» WHAT YOU WILL DO
The data that follows should be copied out exactly.

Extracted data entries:
--------------------

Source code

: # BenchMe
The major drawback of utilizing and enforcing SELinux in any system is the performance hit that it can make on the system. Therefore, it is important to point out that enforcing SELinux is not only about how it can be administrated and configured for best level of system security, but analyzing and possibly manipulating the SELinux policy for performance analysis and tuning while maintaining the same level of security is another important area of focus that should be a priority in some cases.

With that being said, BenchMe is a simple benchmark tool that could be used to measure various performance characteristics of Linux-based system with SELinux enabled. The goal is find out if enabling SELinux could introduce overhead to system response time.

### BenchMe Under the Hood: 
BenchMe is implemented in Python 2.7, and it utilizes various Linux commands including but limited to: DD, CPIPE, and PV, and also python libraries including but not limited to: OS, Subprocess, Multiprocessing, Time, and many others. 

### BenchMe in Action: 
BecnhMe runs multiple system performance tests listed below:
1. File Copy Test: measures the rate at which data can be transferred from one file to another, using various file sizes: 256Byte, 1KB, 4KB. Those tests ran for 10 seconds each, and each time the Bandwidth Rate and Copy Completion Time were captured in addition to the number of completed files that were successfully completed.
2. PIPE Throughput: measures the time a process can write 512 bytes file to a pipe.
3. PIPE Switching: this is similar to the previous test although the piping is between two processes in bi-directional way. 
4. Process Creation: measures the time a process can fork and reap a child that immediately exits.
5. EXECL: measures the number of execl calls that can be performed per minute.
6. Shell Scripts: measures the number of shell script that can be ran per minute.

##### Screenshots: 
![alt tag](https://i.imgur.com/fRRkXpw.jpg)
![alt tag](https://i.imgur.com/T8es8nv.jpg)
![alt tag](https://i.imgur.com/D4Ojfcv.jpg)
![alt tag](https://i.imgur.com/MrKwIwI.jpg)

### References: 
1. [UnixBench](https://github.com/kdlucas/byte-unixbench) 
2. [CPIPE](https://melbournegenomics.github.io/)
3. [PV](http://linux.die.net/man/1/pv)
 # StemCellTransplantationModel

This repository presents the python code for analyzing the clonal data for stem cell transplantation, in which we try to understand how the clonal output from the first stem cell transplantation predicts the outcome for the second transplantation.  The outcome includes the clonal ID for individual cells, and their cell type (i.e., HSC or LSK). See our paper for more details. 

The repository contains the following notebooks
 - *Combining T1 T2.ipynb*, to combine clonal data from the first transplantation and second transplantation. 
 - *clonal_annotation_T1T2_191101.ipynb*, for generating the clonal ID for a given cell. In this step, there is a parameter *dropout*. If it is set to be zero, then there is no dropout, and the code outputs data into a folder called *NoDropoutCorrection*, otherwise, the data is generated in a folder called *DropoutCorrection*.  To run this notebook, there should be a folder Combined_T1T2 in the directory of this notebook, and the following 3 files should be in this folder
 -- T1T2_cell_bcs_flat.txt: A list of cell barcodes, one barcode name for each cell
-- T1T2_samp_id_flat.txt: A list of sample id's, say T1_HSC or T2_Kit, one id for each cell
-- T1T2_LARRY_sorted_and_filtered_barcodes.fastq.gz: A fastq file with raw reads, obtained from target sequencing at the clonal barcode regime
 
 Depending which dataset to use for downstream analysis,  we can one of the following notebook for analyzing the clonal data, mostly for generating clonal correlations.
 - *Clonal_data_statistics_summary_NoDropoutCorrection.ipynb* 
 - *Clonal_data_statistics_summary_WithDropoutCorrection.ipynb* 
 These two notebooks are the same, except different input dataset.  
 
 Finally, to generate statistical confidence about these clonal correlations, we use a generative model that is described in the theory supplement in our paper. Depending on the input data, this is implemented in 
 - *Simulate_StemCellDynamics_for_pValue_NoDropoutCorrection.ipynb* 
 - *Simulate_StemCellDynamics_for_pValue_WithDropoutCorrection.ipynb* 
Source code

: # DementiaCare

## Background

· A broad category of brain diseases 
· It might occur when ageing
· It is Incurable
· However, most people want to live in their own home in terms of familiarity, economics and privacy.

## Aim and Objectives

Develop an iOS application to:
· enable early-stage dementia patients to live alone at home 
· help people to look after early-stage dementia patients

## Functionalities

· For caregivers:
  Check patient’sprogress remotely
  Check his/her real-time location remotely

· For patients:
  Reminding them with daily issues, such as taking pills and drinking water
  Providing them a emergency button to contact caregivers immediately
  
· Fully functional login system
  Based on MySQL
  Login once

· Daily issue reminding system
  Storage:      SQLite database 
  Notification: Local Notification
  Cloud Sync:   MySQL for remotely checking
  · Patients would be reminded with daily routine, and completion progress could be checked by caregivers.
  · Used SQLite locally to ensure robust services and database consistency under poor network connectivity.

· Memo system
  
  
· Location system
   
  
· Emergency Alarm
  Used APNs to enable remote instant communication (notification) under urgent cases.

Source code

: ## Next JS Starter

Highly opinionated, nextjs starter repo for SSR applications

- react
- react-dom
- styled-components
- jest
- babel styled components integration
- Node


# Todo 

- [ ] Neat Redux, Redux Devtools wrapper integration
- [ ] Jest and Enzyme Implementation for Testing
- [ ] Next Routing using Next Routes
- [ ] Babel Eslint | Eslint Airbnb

--------------------

» WORKED SOLUTION
Source code

: # BenchMe
The major drawback of utilizing and enforcing SELinux in any system is the performance hit that it can make on the system. Therefore, it is important to point out that enforcing SELinux is not only about how it can be administrated and configured for best level of system security, but analyzing and possibly manipulating the SELinux policy for performance analysis and tuning while maintaining the same level of security is another important area of focus that should be a priority in some cases.

With that being said, BenchMe is a simple benchmark tool that could be used to measure various performance characteristics of Linux-based system with SELinux enabled. The goal is find out if enabling SELinux could introduce overhead to system response time.

### BenchMe Under the Hood: 
BenchMe is implemented in Python 2.7, and it utilizes various Linux commands including but limited to: DD, CPIPE, and PV, and also python libraries including but not limited to: OS, Subprocess, Multiprocessing, Time, and many others. 

### BenchMe in Action: 
BecnhMe runs multiple system performance tests listed below:
1. File Copy Test: measures the rate at which data can be transferred from one file to another, using various file sizes: 256Byte, 1KB, 4KB. Those tests ran for 10 seconds each, and each time the Bandwidth Rate and Copy Completion Time were captured in addition to the number of completed files that were successfully completed.
2. PIPE Throughput: measures the time a process can write 512 bytes file to a pipe.
3. PIPE Switching: this is similar to the previous test although the piping is between two processes in bi-directional way. 
4. Process Creation: measures the time a process can fork and reap a child that immediately exits.
5. EXECL: measures the number of execl calls that can be performed per minute.
6. Shell Scripts: measures the number of shell script that can be ran per minute.

##### Screenshots: 
![alt tag](https://i.imgur.com/fRRkXpw.jpg)
![alt tag](https://i.imgur.com/T8es8nv.jpg)
![alt tag](https://i.imgur.com/D4Ojfcv.jpg)
![alt tag](https://i.imgur.com/MrKwIwI.jpg)

### References: 
1. [UnixBench](https://github.com/kdlucas/byte-unixbench) 
2. [CPIPE](https://melbournegenomics.github.io/)
3. [PV](http://linux.die.net/man/1/pv)
 # StemCellTransplantationModel

This repository presents the python code for analyzing the clonal data for stem cell transplantation, in which we try to understand how the clonal output from the first stem cell transplantation predicts the outcome for the second transplantation.  The outcome includes the clonal ID for individual cells, and their cell type (i.e., HSC or LSK). See our paper for more details. 

The repository contains the following notebooks
 - *Combining T1 T2.ipynb*, to combine clonal data from the first transplantation and second transplantation. 
 - *clonal_annotation_T1T2_191101.ipynb*, for generating the clonal ID for a given cell. In this step, there is a parameter *dropout*. If it is set to be zero, then there is no dropout, and the code outputs data into a folder called *NoDropoutCorrection*, otherwise, the data is generated in a folder called *DropoutCorrection*.  To run this notebook, there should be a folder Combined_T1T2 in the directory of this notebook, and the following 3 files should be in this folder
 -- T1T2_cell_bcs_flat.txt: A list of cell barcodes, one barcode name for each cell
-- T1T2_samp_id_flat.txt: A list of sample id's, say T1_HSC or T2_Kit, one id for each cell
-- T1T2_LARRY_sorted_and_filtered_barcodes.fastq.gz: A fastq file with raw reads, obtained from target sequencing at the clonal barcode regime
 
 Depending which dataset to use for downstream analysis,  we can one of the following notebook for analyzing the clonal data, mostly for generating clonal correlations.
 - *Clonal_data_statistics_summary_NoDropoutCorrection.ipynb* 
 - *Clonal_data_statistics_summary_WithDropoutCorrection.ipynb* 
 These two notebooks are the same, except different input dataset.  
 
 Finally, to generate statistical confidence about these clonal correlations, we use a generative model that is described in the theory supplement in our paper. Depending on the input data, this is implemented in 
 - *Simulate_StemCellDynamics_for_pValue_NoDropoutCorrection.ipynb* 
 - *Simulate_StemCellDynamics_for_pValue_WithDropoutCorrection.ipynb* 
Source code

: # DementiaCare

## Background

· A broad category of brain diseases 
· It might occur when ageing
· It is Incurable
· However, most people want to live in their own home in terms of familiarity, economics and privacy.

## Aim and Objectives

Develop an iOS application to:
· enable early-stage dementia patients to live alone at home 
· help people to look after early-stage dementia patients

## Functionalities

· For caregivers:
  Check patient’sprogress remotely
  Check his/her real-time location remotely

· For patients:
  Reminding them with daily issues, such as taking pills and drinking water
  Providing them a emergency button to contact caregivers immediately
  
· Fully functional login system
  Based on MySQL
  Login once

· Daily issue reminding system
  Storage:      SQLite database 
  Notification: Local Notification
  Cloud Sync:   MySQL for remotely checking
  · Patients would be reminded with daily routine, and completion progress could be checked by caregivers.
  · Used SQLite locally to ensure robust services and database consistency under poor network connectivity.

· Memo system
  
  
· Location system
   
  
· Emergency Alarm
  Used APNs to enable remote instant communication (notification) under urgent cases.

Source code

: ## Next JS Starter

Highly opinionated, nextjs starter repo for SSR applications

- react
- react-dom
- styled-components
- jest
- babel styled components integration
- Node


# Todo 

- [ ] Neat Redux, Redux Devtools wrapper integration
- [ ] Jest and Enzyme Implementation for Testing
- [ ] Next Routing using Next Routes
- [ ] Babel Eslint | Eslint Airbnb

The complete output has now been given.